# Instructions to follow
With the line containing "#### c) boolean" as the start and the line containing "#### b) Cast ear on line 4 to int." as the end, transcribe that span of the entries below exactly, including both.

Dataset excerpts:
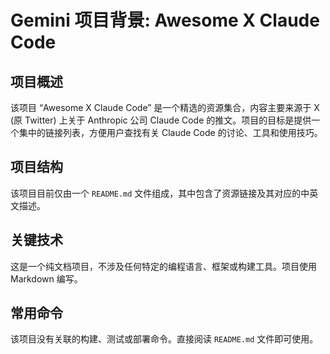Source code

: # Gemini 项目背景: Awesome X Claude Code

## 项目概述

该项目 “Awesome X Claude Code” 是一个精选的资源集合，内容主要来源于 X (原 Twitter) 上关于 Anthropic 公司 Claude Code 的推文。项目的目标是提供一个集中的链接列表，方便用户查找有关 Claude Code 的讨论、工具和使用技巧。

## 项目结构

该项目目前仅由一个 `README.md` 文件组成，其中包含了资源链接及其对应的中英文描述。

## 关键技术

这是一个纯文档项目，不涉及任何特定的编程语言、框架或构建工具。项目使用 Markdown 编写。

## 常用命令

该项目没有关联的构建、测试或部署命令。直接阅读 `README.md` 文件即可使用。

* * *

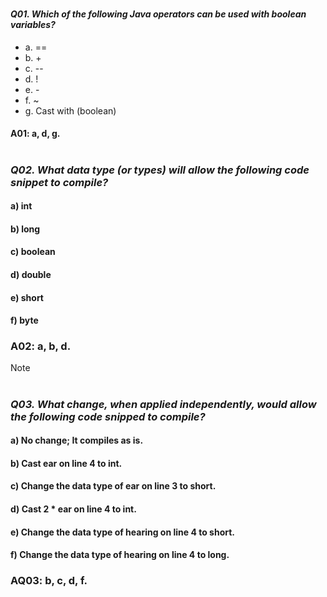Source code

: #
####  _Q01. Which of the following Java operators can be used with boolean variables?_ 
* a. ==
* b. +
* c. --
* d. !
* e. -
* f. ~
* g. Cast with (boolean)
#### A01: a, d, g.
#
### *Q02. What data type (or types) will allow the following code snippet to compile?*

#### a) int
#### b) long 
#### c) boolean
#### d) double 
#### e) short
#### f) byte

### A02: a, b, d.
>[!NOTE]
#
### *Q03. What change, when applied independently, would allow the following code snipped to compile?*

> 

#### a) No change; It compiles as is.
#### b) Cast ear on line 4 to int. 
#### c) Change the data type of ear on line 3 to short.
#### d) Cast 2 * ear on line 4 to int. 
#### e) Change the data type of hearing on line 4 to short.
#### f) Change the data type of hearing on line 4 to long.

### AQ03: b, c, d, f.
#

...

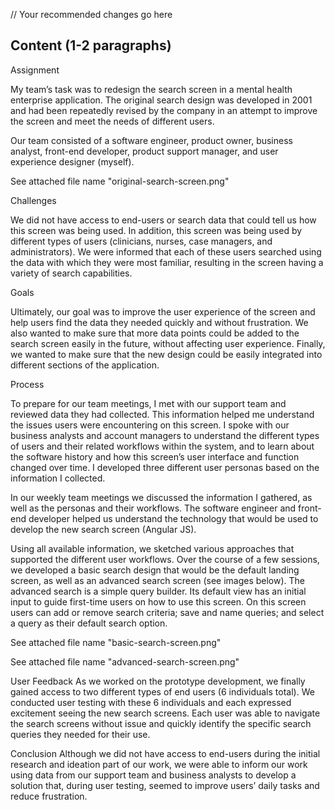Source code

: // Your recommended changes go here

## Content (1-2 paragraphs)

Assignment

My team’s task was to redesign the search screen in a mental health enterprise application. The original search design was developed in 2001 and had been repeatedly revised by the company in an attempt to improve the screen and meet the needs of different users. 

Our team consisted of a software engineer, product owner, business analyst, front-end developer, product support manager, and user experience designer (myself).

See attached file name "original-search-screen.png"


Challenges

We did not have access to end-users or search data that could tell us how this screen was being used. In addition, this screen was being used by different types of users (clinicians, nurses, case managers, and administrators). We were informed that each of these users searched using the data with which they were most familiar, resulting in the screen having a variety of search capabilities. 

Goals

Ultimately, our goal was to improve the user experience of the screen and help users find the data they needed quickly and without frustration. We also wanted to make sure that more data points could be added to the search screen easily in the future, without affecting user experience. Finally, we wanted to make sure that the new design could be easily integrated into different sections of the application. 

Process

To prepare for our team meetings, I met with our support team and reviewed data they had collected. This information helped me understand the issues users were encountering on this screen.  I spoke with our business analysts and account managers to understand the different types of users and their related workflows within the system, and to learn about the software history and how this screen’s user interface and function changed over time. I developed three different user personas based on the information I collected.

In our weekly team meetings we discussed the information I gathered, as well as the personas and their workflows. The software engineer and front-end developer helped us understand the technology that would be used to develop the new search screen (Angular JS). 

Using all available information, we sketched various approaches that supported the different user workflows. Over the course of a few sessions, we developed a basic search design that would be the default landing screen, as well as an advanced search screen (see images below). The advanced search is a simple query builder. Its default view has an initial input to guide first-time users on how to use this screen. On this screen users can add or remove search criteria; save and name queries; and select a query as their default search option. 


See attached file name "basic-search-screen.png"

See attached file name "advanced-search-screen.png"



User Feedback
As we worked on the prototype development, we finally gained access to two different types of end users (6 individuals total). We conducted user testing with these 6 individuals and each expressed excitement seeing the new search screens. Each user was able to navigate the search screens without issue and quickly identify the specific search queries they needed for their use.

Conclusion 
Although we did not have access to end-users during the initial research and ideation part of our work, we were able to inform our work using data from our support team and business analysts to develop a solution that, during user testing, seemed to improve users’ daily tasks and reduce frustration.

# Response
#### c) boolean
#### d) double 
#### e) short
#### f) byte

### A02: a, b, d.
>[!NOTE]
#
### *Q03. What change, when applied independently, would allow the following code snipped to compile?*

> 

#### a) No change; It compiles as is.
#### b) Cast ear on line 4 to int. 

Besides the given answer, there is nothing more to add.